(EXTRACTED MATERIAL Opens)
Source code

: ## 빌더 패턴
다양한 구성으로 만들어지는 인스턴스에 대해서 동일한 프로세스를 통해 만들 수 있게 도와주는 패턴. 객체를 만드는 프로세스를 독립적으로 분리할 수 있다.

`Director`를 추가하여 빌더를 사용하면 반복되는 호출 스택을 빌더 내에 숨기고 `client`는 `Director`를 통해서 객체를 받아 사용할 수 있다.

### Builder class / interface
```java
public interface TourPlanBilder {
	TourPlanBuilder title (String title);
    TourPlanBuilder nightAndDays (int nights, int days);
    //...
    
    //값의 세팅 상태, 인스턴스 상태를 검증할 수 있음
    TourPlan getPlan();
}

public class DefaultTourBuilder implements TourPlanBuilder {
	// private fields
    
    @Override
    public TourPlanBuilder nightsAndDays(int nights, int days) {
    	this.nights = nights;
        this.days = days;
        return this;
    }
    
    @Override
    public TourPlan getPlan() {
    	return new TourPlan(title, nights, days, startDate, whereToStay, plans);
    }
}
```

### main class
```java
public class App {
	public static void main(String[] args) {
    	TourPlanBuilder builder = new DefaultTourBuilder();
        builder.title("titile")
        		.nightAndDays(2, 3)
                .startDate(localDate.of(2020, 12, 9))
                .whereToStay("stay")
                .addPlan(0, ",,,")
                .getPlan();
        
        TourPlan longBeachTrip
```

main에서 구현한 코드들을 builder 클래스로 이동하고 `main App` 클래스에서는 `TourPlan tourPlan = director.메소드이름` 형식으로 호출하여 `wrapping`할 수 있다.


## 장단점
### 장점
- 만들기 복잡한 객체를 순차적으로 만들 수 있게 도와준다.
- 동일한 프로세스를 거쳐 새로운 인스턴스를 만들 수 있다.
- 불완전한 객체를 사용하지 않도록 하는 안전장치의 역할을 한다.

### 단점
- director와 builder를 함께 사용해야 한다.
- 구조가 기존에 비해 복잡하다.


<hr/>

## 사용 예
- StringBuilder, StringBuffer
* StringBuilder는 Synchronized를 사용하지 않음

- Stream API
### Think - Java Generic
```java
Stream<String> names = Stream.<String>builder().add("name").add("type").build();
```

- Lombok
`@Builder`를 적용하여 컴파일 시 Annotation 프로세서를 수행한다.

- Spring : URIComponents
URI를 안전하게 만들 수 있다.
(EXTRACTED MATERIAL Closes)
#### WHAT YOU SHOULD DO:
Your answer must be every record above, retyped exactly.

#### TASK RESPONSE:
Source code

: ## 빌더 패턴
다양한 구성으로 만들어지는 인스턴스에 대해서 동일한 프로세스를 통해 만들 수 있게 도와주는 패턴. 객체를 만드는 프로세스를 독립적으로 분리할 수 있다.

`Director`를 추가하여 빌더를 사용하면 반복되는 호출 스택을 빌더 내에 숨기고 `client`는 `Director`를 통해서 객체를 받아 사용할 수 있다.

### Builder class / interface
```java
public interface TourPlanBilder {
	TourPlanBuilder title (String title);
    TourPlanBuilder nightAndDays (int nights, int days);
    //...
    
    //값의 세팅 상태, 인스턴스 상태를 검증할 수 있음
    TourPlan getPlan();
}

public class DefaultTourBuilder implements TourPlanBuilder {
	// private fields
    
    @Override
    public TourPlanBuilder nightsAndDays(int nights, int days) {
    	this.nights = nights;
        this.days = days;
        return this;
    }
    
    @Override
    public TourPlan getPlan() {
    	return new TourPlan(title, nights, days, startDate, whereToStay, plans);
    }
}
```

### main class
```java
public class App {
	public static void main(String[] args) {
    	TourPlanBuilder builder = new DefaultTourBuilder();
        builder.title("titile")
        		.nightAndDays(2, 3)
                .startDate(localDate.of(2020, 12, 9))
                .whereToStay("stay")
                .addPlan(0, ",,,")
                .getPlan();
        
        TourPlan longBeachTrip
```

main에서 구현한 코드들을 builder 클래스로 이동하고 `main App` 클래스에서는 `TourPlan tourPlan = director.메소드이름` 형식으로 호출하여 `wrapping`할 수 있다.


## 장단점
### 장점
- 만들기 복잡한 객체를 순차적으로 만들 수 있게 도와준다.
- 동일한 프로세스를 거쳐 새로운 인스턴스를 만들 수 있다.
- 불완전한 객체를 사용하지 않도록 하는 안전장치의 역할을 한다.

### 단점
- director와 builder를 함께 사용해야 한다.
- 구조가 기존에 비해 복잡하다.


<hr/>

## 사용 예
- StringBuilder, StringBuffer
* StringBuilder는 Synchronized를 사용하지 않음

- Stream API
### Think - Java Generic
```java
Stream<String> names = Stream.<String>builder().add("name").add("type").build();
```

- Lombok
`@Builder`를 적용하여 컴파일 시 Annotation 프로세서를 수행한다.

- Spring : URIComponents
URI를 안전하게 만들 수 있다.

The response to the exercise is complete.